Os Sonâmbulos
Os homens lá vão e lá vêm, sempre com os olhos e o pensamento pregados nas coisas que adquirem e gritam, bem alto:
É MEU! QUE NINGUÉM ME TOME! É MEU!
“Os punhais continuarão a florescer”, enquanto o homem não aprender, de vez, o respeito pela dignidade humana. O homem se esquece que os outros também adquirem alguma coisa com o passar dos anos. Por que tem que ser apenas alguns?
Hoje planta-se uma rosa no canteiro que é da gente. Um dia, ao acordar, havemos de encontrá-la desfeita, abandonada pelas aléias do jardim silente, aquela flor que nasceu tão linda! Arruma-se outra flor. No outro dia, a mesma coisa se deu porque alguém resolveu dar mais cor sem ser artista, resolveu fazê-la maior como a sua ganância. Em cada pétala caída, voltada para a luz como a pedir socorro, num último aceno treme a gota que o céu chorou.

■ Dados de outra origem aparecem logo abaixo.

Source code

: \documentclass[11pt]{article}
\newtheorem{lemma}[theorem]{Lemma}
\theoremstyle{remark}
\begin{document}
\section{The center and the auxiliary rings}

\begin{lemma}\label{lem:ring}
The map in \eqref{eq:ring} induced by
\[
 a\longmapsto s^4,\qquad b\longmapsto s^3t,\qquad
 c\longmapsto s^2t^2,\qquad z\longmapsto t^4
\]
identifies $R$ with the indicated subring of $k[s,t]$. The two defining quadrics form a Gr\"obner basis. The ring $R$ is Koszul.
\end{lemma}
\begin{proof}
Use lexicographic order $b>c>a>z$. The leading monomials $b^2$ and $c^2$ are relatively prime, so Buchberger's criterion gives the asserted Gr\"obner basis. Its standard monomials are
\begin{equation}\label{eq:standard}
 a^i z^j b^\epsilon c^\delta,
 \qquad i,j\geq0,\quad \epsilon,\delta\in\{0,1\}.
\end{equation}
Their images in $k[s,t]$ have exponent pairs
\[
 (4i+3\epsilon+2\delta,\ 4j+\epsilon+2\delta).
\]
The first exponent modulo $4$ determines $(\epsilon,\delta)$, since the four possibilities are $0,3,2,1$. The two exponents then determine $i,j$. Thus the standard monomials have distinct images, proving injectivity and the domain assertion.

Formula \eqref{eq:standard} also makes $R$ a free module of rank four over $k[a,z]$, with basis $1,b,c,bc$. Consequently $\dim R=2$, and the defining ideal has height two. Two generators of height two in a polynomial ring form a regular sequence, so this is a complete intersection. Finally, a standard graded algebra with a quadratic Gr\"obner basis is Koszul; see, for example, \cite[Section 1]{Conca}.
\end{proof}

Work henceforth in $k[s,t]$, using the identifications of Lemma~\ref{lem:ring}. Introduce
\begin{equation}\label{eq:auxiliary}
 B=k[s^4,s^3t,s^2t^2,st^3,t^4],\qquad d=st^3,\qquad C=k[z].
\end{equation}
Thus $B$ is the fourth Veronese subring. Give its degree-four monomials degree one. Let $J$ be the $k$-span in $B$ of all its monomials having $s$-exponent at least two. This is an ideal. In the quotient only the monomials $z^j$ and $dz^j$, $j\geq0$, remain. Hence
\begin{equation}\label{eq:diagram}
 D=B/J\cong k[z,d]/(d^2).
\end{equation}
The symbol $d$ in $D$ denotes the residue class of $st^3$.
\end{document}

Abra os olhos, amigo! Veja a sombra ao seu lado! Ela está aí, esperando a vez.Talvez seja o seu melhor amigo, os seus melhores irmãos. Os punhais continuam a crescer e a florescer sobre a terra e muita gente vai desrespeitar a sua dignidade. O sangue de suas rosas derramado será, também, esquecido.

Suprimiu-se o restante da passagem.